Fueron caminando lentamente hasta el borde. Anawak dejó que su tío marchara delante. El viejo sabía mejor dónde era estable el hielo y dónde corrían peligro de hundirse. Los inuit tenían cientos de palabras para cada tipo de hielo y de nieve, pero ninguna que significara simplemente lo uno o lo otro. En ese momento se movían sobre hielo elástico. Mientras que los icebergs eran de agua dulce, pues la sal se desprendía con la congelación, en los témpanos y en el hielo marino quedaban algunos restos. Cuanto más rápido se congelaba el hielo, mayor era su contenido de sal. Y por eso se hacía elástico, lo cual en invierno constituía una ventaja porque no se rompía con facilidad y al comienzo de la primavera era una desventaja porque el peligro de que se quebrara era cada vez mayor. Si una persona se caía al agua helada podía llegar a morir, pero corría aún mayor peligro si era arrastrada por la corriente bajo la capa de hielo.

Encontraron un sitio cerca del borde y se apoyaron en un bloque de hielo. Ante ellos se extendía el mar plateado. Por encima de la superficie, Anawak vio pasar como flechas a varios tímalos con el lomo azul metálico. Durante un rato se quedó mirando en silencio. También Akesuk permanecía callado. Dejaron pasar el tiempo, cuando de pronto, como si la naturaleza hubiera decidido recompensarlos por su persistencia, salieron del agua dos cuernos con forma de tornillo como dos espadas cruzadas. A pocos metros del borde emergieron dos narvales machos. Aparecieron dos cabezas redondas con manchas de color gris oscuro; luego los animales se sumergieron lentamente. Volverían a emerger quince minutos después, era su ritmo.

Anawak estaba fascinado. Frente a la isla de Vancouver prácticamente no se veían narvales. Durante mucho tiempo estuvieron al borde de la extinción. Sus cuernos, que en realidad eran colmillos prolongados, eran de marfil puro, motivo por el cual habían sido cazados durante siglos. Seguían figurando en la lista de especies amenazadas, pero al menos la población que habitaba entre Nunavut y Groenlandia había vuelto a ascender a diez mil.

El hielo crujía y rechinaba levemente movido por el agua. Un poco más allá, las aves chillaban sobre los restos de la ballena muerta. Una luz suave cubría las rocas y los glaciares de la isla Bylot y dibujaba sombras sobre el mar congelado. Sobre la línea del horizonte había un sol pálido, helado.

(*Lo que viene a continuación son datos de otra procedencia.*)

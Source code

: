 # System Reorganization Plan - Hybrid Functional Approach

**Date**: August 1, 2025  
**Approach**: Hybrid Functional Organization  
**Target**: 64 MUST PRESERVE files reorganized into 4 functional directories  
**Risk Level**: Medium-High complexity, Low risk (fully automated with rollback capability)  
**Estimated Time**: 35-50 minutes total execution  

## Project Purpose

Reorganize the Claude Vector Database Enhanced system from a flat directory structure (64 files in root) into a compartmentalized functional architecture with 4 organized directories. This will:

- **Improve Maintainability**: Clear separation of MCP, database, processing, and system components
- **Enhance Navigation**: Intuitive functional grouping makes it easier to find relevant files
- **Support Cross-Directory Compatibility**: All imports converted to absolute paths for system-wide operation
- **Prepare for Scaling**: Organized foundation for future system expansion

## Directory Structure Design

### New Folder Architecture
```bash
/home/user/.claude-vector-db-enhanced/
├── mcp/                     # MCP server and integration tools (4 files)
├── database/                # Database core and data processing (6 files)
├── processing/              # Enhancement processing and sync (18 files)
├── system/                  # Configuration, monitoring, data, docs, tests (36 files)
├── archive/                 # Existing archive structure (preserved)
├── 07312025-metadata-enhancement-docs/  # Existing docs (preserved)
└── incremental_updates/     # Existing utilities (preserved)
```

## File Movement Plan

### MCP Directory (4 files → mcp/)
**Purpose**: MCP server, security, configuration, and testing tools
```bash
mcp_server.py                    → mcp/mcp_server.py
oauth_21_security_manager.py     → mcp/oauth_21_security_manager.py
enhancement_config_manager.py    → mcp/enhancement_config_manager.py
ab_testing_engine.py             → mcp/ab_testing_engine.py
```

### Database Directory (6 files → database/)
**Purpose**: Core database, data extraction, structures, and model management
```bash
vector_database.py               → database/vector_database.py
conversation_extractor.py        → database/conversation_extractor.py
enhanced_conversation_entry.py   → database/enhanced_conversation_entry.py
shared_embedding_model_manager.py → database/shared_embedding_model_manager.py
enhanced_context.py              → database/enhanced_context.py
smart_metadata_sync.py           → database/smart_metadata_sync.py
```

—Me preguntaste si no había echado en falta todo esto —dijo Anawak.

Akesuk calló.

—Lo odiaba, Iji. Lo odiaba y lo despreciaba. Querías una respuesta, pues ahí la tienes.

Su tío suspiró.

—Despreciabas a tu padre —dijo.

—Puede ser. Pero intenta explicarle a un chico de doce años la diferencia entre su padre y su pueblo, cuando son tan miserables el uno como el otro. Mi padre era débil y estaba siempre borracho. Vivía lamentándose y quejándose y arrastró hasta tal punto a mi madre que ella no vio otra salida que matarse. Nómbrame una familia que en aquel entonces no tuviera que lamentar un suicidio. Todos eran así. Esas historias del pueblo orgulloso e independiente de los inuit están muy bien, pero yo no vi mucho de eso. —Miró a Akesuk—. Si en pocos años tu padre y tu madre se convierten en una ruina, son drogadictos y carecen de vitalidad, ¿qué puedes hacer para soportarlo? Si tu madre se ahorca porque no se soporta ni a sí misma y tu padre no hace más que gimotear y emborracharse. Yo le dije que parara. Que tenía fuerzas para los dos. Le grité que me pondría a trabajar, que haría algo, que quería ayudarlo, pero que sobre todo tenía que dejar de beber y tener las ideas claras como antes. ¡Y él me miró con ojos de imbécil y siguió gimoteando!